EXCERPTED RECORDS –
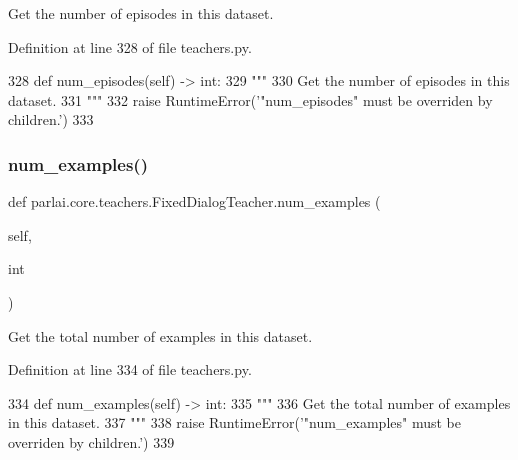 \begin{DoxyVerb}Get the number of episodes in this dataset.
\end{DoxyVerb}
 

Definition at line 328 of file teachers.\+py.


\begin{DoxyCode}
328     \textcolor{keyword}{def }num\_episodes(self) -> int:
329         \textcolor{stringliteral}{"""}
330 \textcolor{stringliteral}{        Get the number of episodes in this dataset.}
331 \textcolor{stringliteral}{        """}
332         \textcolor{keywordflow}{raise} RuntimeError(\textcolor{stringliteral}{'"num\_episodes" must be overriden by children.'})
333 
\end{DoxyCode}
\mbox{\label{classparlai_1_1core_1_1teachers_1_1FixedDialogTeacher_a38bd0d5c98506c45eb87d6db32d1c0bf}} 
\subsubsection{\texorpdfstring{num\+\_\+examples()}{num\_examples()}}
{\footnotesize\ttfamily def parlai.\+core.\+teachers.\+Fixed\+Dialog\+Teacher.\+num\+\_\+examples (\begin{DoxyParamCaption}\item[{}]{self,  }\item[{}]{int }\end{DoxyParamCaption})}

\begin{DoxyVerb}Get the total number of examples in this dataset.
\end{DoxyVerb}
 

Definition at line 334 of file teachers.\+py.


\begin{DoxyCode}
334     \textcolor{keyword}{def }num\_examples(self) -> int:
335         \textcolor{stringliteral}{"""}
336 \textcolor{stringliteral}{        Get the total number of examples in this dataset.}
337 \textcolor{stringliteral}{        """}
338         \textcolor{keywordflow}{raise} RuntimeError(\textcolor{stringliteral}{'"num\_examples" must be overriden by children.'})
339 
\end{DoxyCode}
\mbox{\label{classparlai_1_1core_1_1teachers_1_1FixedDialogTeacher_a32febe29909f7523b0d7b5ee7335fd05}} 
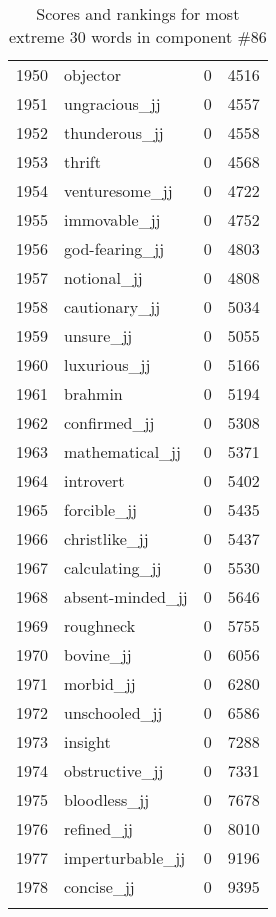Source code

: \begin{longtable}[!htbp]{| rlr@{.}l |}
    1950 & objector & 0 & 4516 \\
    1951 & ungracious\_jj & 0 & 4557 \\
    1952 & thunderous\_jj & 0 & 4558 \\
    1953 & thrift & 0 & 4568 \\
    1954 & venturesome\_jj & 0 & 4722 \\
    1955 & immovable\_jj & 0 & 4752 \\
    1956 & god-fearing\_jj & 0 & 4803 \\
    1957 & notional\_jj & 0 & 4808 \\
    1958 & cautionary\_jj & 0 & 5034 \\
    1959 & unsure\_jj & 0 & 5055 \\
    1960 & luxurious\_jj & 0 & 5166 \\
    1961 & brahmin & 0 & 5194 \\
    1962 & confirmed\_jj & 0 & 5308 \\
    1963 & mathematical\_jj & 0 & 5371 \\
    1964 & introvert & 0 & 5402 \\
    1965 & forcible\_jj & 0 & 5435 \\
    1966 & christlike\_jj & 0 & 5437 \\
    1967 & calculating\_jj & 0 & 5530 \\
    1968 & absent-minded\_jj & 0 & 5646 \\
    1969 & roughneck & 0 & 5755 \\
    1970 & bovine\_jj & 0 & 6056 \\
    1971 & morbid\_jj & 0 & 6280 \\
    1972 & unschooled\_jj & 0 & 6586 \\
    1973 & insight & 0 & 7288 \\
    1974 & obstructive\_jj & 0 & 7331 \\
    1975 & bloodless\_jj & 0 & 7678 \\
    1976 & refined\_jj & 0 & 8010 \\
    1977 & imperturbable\_jj & 0 & 9196 \\
    1978 & concise\_jj & 0 & 9395 \\
    \hline
    \caption{Scores and rankings for most extreme 30 words in component \#86} \\
\end{longtable}
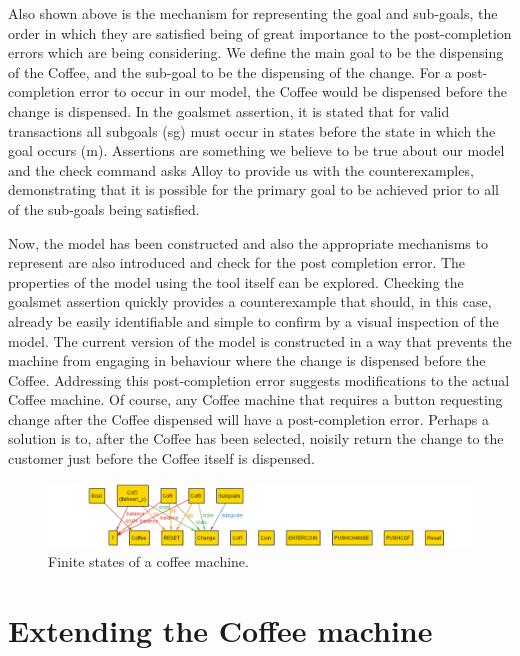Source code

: \documentclass[a4paper,10pt]{report}
\begin{document}
Also shown above is the mechanism for representing the goal and sub-goals, the order in which they are satisfied being of great importance to the post-completion errors which are being considering. We define the main goal to be the dispensing of the Coffee, and the sub-goal to be the dispensing of the change. For a post-completion error to occur in our model, the Coffee would be dispensed before the change is dispensed. In the goalsmet assertion, it is stated that for valid transactions all subgoals (sg) must occur in states before the state in which the goal occurs (m). Assertions are something we believe to be true about our model and the check command asks Alloy to provide us with the counterexamples, demonstrating that it is possible for the primary goal to be achieved prior to all of the sub-goals being satisfied.

Now, the model has been constructed and also the appropriate mechanisms to represent are also introduced and check for the post completion error. The properties of the model using the tool itself can be explored. Checking the goalsmet assertion quickly provides a counterexample that should, in this case, already be easily identifiable and simple to confirm by a visual inspection of the model. The current version of the model is constructed in a way that prevents the machine from engaging in behaviour where the change is dispensed before the Coffee. Addressing this post-completion error suggests modifications to the actual Coffee machine. Of course, any Coffee machine that requires a button requesting change after the Coffee dispensed will have a post-completion error. Perhaps a solution is to, after the Coffee has been selected, noisily return the change to the customer just before the Coffee itself is dispensed.

\begin{figure}[h!]
 \centering
  \includegraphics[width= 1\textwidth]{viz1.png}
\caption{Finite states of a coffee machine.}
 \end{figure}
 
 \section{Extending the Coffee machine}
\label{Cofee machine ext}
\end{document}
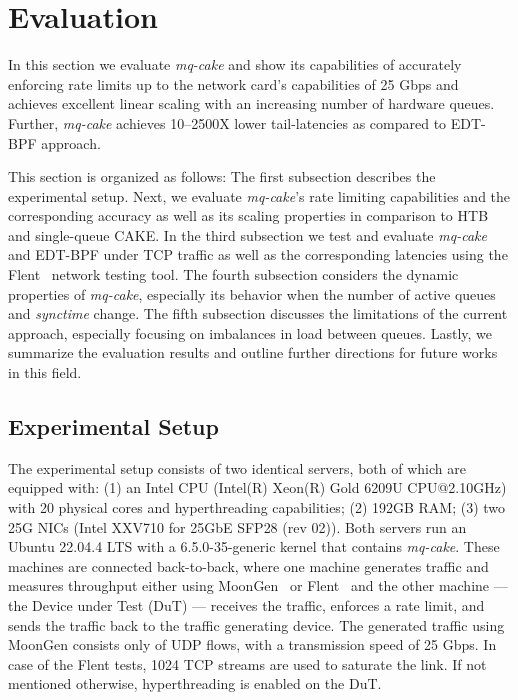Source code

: \section{Evaluation}\label{sec:evaluation}
In this section we evaluate \textit{mq-cake} and show its capabilities of accurately enforcing rate limits up to the network card's capabilities of 25 Gbps and achieves excellent linear scaling with an increasing number of hardware queues.
%
Further, \textit{mq-cake} achieves 10--2500X lower tail-latencies as compared to EDT-BPF approach.

This section is organized as follows:
%
The first subsection describes the experimental setup. 
%
Next, we evaluate \textit{mq-cake}'s rate limiting capabilities and the corresponding accuracy as well as its scaling properties in comparison to HTB and single-queue CAKE.
%
In the third subsection we test and evaluate \textit{mq-cake} and EDT-BPF under TCP traffic as well as the corresponding latencies using the Flent~\cite{flent} network testing tool.
%
The fourth subsection considers the dynamic properties of \textit{mq-cake}, especially its behavior when the number of active queues and \textit{synctime} change.
%
The fifth subsection discusses the limitations of the current approach, especially focusing on imbalances in load between queues.
%
Lastly, we summarize the evaluation results and outline further directions for future works in this field.

\subsection{Experimental Setup}
The experimental setup consists of two identical servers, both of which are equipped with: 
(1) an Intel CPU (Intel(R) Xeon(R) Gold 6209U CPU@2.10GHz) with 20 physical cores and hyperthreading capabilities;
(2) 192GB RAM;
(3) two 25G NICs (Intel XXV710 for 25GbE SFP28 (rev 02)).
Both servers run an Ubuntu 22.04.4 LTS with a 6.5.0-35-generic kernel that contains \textit{mq-cake}. 
These machines are connected back-to-back, where one machine generates traffic and measures throughput either using MoonGen~\cite{moongen} or Flent~\cite{flent} and the other machine --- the Device under Test (DuT) --- receives the traffic, enforces a rate limit, and sends the traffic back to the traffic generating device.
%
The generated traffic using MoonGen consists only of UDP flows, with a transmission speed of 25 Gbps.
%
In case of the Flent tests, 1024 TCP streams are used to saturate the link.
%
If not mentioned otherwise, hyperthreading is enabled on the DuT.

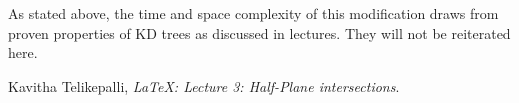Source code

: As stated above, the time and space complexity of this modification draws from proven properties of KD trees as discussed in lectures.
They will not be reiterated here.

\begin{thebibliography}{9}

  Kavitha Telikepalli,
  \emph{\LaTeX: Lecture 3: Half-Plane intersections}.

\end{thebibliography}


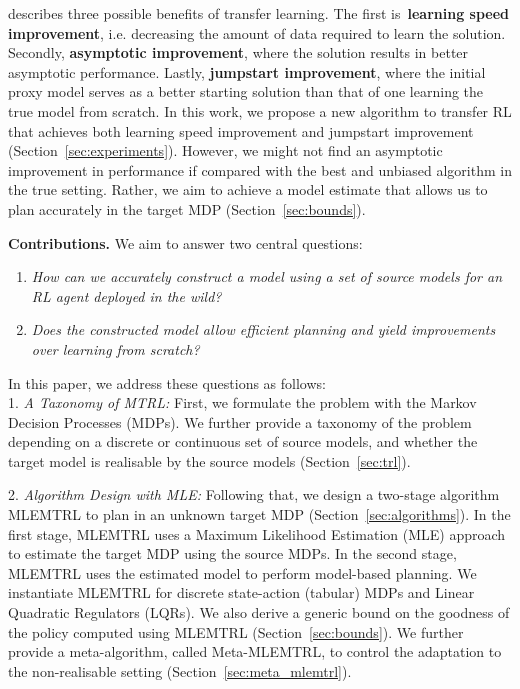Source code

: \citep{langley2006transfer} describes three possible benefits of transfer learning. The first is~\textbf{learning speed improvement}, i.e. decreasing the amount of data required to learn the solution. Secondly, \textbf{asymptotic improvement}, where the solution results in better asymptotic performance. Lastly, \textbf{jumpstart improvement}, where the initial proxy model serves as a better starting solution than that of one learning the true model from scratch. In this work, we propose a new algorithm to transfer RL that achieves both learning speed improvement and jumpstart improvement (Section~\ref{sec:experiments}). However, we might not find an asymptotic improvement in performance if compared with the best and unbiased algorithm in the true setting. Rather, we aim to achieve a model estimate that allows us to plan accurately in the target MDP (Section~\ref{sec:bounds}).%

\noindent\textbf{Contributions.} We aim to answer two central questions:
\begin{enumerate}
    \item  \emph{How can we accurately construct a model using a set of source models for an RL agent deployed in the wild?} 
    \item \emph{Does the constructed model allow efficient planning and yield improvements over learning from scratch?}
\end{enumerate}
In this paper, we address these questions as follows:\\

1. \textit{A Taxonomy of MTRL:} First, we formulate the problem with the Markov Decision Processes (MDPs). %
We further provide a taxonomy of the problem depending on a discrete or continuous set of source models, and whether the target model is realisable by the source models (Section~\ref{sec:trl}).%

2. \textit{Algorithm Design with MLE:} Following that, we design a two-stage algorithm MLEMTRL to plan in an unknown target MDP (Section~\ref{sec:algorithms}). In the first stage, MLEMTRL uses a Maximum Likelihood Estimation (MLE) approach to estimate the target MDP using the source MDPs. In the second stage, MLEMTRL uses the estimated model to perform model-based planning. We instantiate MLEMTRL for discrete state-action (tabular) MDPs and Linear Quadratic Regulators (LQRs). We also derive a generic bound on the goodness of the policy computed using MLEMTRL (Section~\ref{sec:bounds}). We further provide a meta-algorithm, called Meta-MLEMTRL, to control the adaptation to the non-realisable setting (Section~\ref{sec:meta_mlemtrl}).%

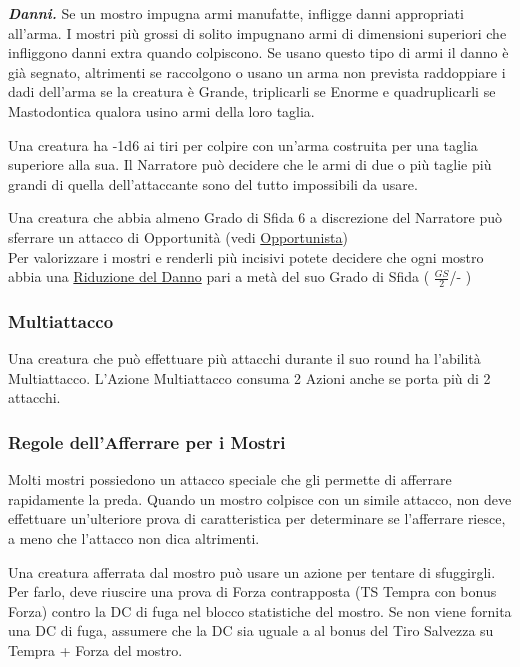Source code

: \begin{multicols}{2}
	\textit{\textbf{Danni.}} Se un mostro impugna armi manufatte, infligge danni appropriati all'arma. I mostri più grossi di solito impugnano armi di dimensioni superiori che infliggono danni extra quando colpiscono. Se usano questo tipo di armi il danno è già segnato, altrimenti se raccolgono o usano un arma non prevista raddoppiare i dadi dell'arma se la creatura è Grande, triplicarli se Enorme e quadruplicarli se Mastodontica qualora usino armi della loro taglia.

	Una creatura ha -1d6 ai tiri per colpire con un'arma costruita per una taglia superiore alla sua. Il Narratore può decidere che le armi di due o più taglie più grandi di quella dell'attaccante sono del tutto impossibili da usare.

	\begin{changemargin}{0.3cm}{0.3cm}\begin{narratore}
			Una creatura che abbia almeno Grado di Sfida 6 a discrezione del Narratore può sferrare un attacco di Opportunità (vedi \hyperlink{opportunista}{Opportunista})\\

			Per valorizzare i mostri e renderli più incisivi potete decidere che ogni mostro abbia una  \hyperlink{riduzionedeldanno}{Riduzione del Danno} pari a metà del suo Grado di Sfida ( $\frac{GS}{2}$/- )

	\end{narratore}\end{changemargin}

	\subsubsection{Multiattacco}

	Una creatura che può effettuare più attacchi durante il suo round ha l'abilità Multiattacco. L'Azione Multiattacco consuma 2 Azioni anche se porta più di 2 attacchi.

	\subsubsection{Regole dell'Afferrare per i Mostri}

	Molti mostri possiedono un attacco speciale che gli permette di afferrare rapidamente la preda. Quando un mostro colpisce con un simile attacco, non deve effettuare un'ulteriore prova di caratteristica per determinare se l'afferrare riesce, a meno che l'attacco non dica altrimenti.

	Una creatura afferrata dal mostro può usare un azione per tentare di sfuggirgli. Per farlo, deve riuscire una prova di Forza contrapposta (TS Tempra con bonus Forza) contro la DC di fuga nel blocco statistiche del mostro. Se non viene fornita una DC di fuga, assumere che la DC sia uguale a al bonus del Tiro Salvezza su Tempra + Forza del mostro.


\end{multicols}
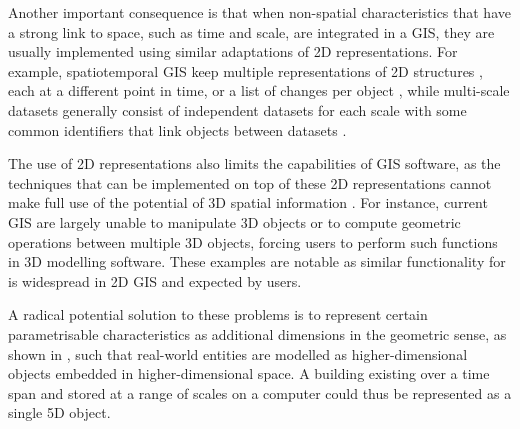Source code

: 
Another important consequence is that when non-spatial characteristics that have a strong link to space, such as time and scale, are integrated in a GIS, they are usually implemented using similar adaptations of 2D representations.
For example, spatiotemporal GIS keep multiple representations of 2D structures \citep{Armstrong88}, each at a different point in time, or a list of changes per object \citep{Worboys92,Peuquet94}, while multi-scale datasets generally consist of independent datasets for each scale with some common identifiers that link objects between datasets \citep{Friis-Christensen03,Stoter14}.


The use of 2D representations also limits the capabilities of GIS software, as the techniques that can be implemented on top of these 2D representations cannot make full use of the potential of 3D spatial information \citep[Ch.~3]{Zlatanova00}.
For instance, current GIS are largely unable to manipulate 3D objects or to compute geometric operations between multiple 3D objects, forcing users to perform such functions in 3D modelling software.
These examples are notable as similar functionality for is widespread in 2D GIS and expected by users.


A radical potential solution to these problems is to represent certain parametrisable characteristics as additional dimensions in the geometric sense, as shown in , such that real-world entities are modelled as higher-dimensional objects embedded in higher-dimensional space.
A building existing over a time span and stored at a range of scales on a computer could thus be represented as a single 5D object.

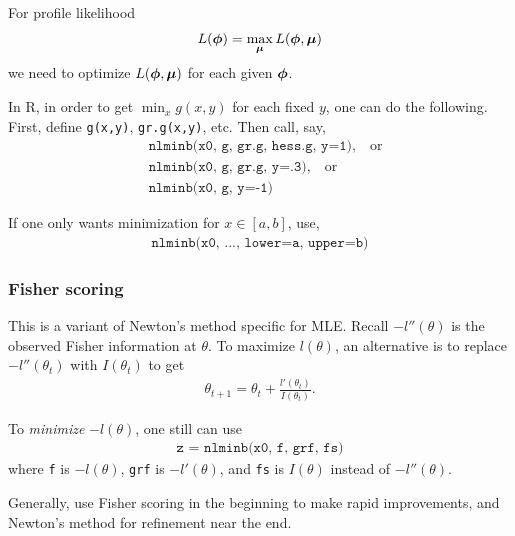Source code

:   \begin{frame}
  For profile likelihood
  \begin{align*}
    L(\boldsymbol{\phi}) = \max_{\boldsymbol{\mu}} L(\boldsymbol{\phi}, \boldsymbol{\mu})
  \end{align*}
  we need to optimize $L(\boldsymbol{\phi}, \boldsymbol{\mu})$ for each given $\boldsymbol{\phi}$.

  In R, in order to get $\min_x g(x,y)$ for each fixed $y$, one can do
  the following.  First, define \texttt{g(x,y)}, \texttt{gr.g(x,y)},
  etc.  Then call, say,
  \begin{align*}
    &
    \texttt{nlminb(x0, g, gr.g, hess.g, y=1)}, \quad \text{or} \\
    &
    \texttt{nlminb(x0, g, gr.g, y=.3)}, \quad \text{or} \\
    &
    \texttt{nlminb(x0, g, y=-1)}
  \end{align*}

  If one only wants minimization for $x\in [a,b]$, use,
  \begin{align*}
    \texttt{nlminb(x0, ..., lower=a, upper=b)}
  \end{align*}

  \end{frame}

  \begin{frame}
  \frametitle{Fisher scoring}
  This is a variant of Newton's method specific for MLE.
  Recall $-l''(\theta)$ is the observed
  Fisher information at $\theta$.  To maximize $l(\theta)$, an
  alternative is to replace $-l''(\theta_t)$ with $I(\theta_t)$ to get
  \begin{align*}
    \theta_{t+1} = \theta_t + \frac{l'(\theta_t)}{I(\theta_t)}.
  \end{align*}

  To \emph{minimize\/} $-l(\theta)$, one still can use
  \begin{align*}
    \texttt{z = nlminb(x0, f, grf, fs)}
  \end{align*}
  where \texttt{f} is $-l(\theta)$, \texttt{grf} is $-l'(\theta)$, and
  \texttt{fs} is $I(\theta)$ instead of $-l''(\theta)$.

  Generally, use Fisher scoring in the beginning to make rapid
  improvements, and Newton's method for refinement near the end.

  \end{frame}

ACTIVITY – Copy all lines of the material above where the string "servers" occurs.

COMPLETED EXERCISE –
The experimental setup consists of two identical servers, both of which are equipped with: 
Both servers run an Ubuntu 22.04.4 LTS with a 6.5.0-35-generic kernel that contains \textit{mq-cake}. 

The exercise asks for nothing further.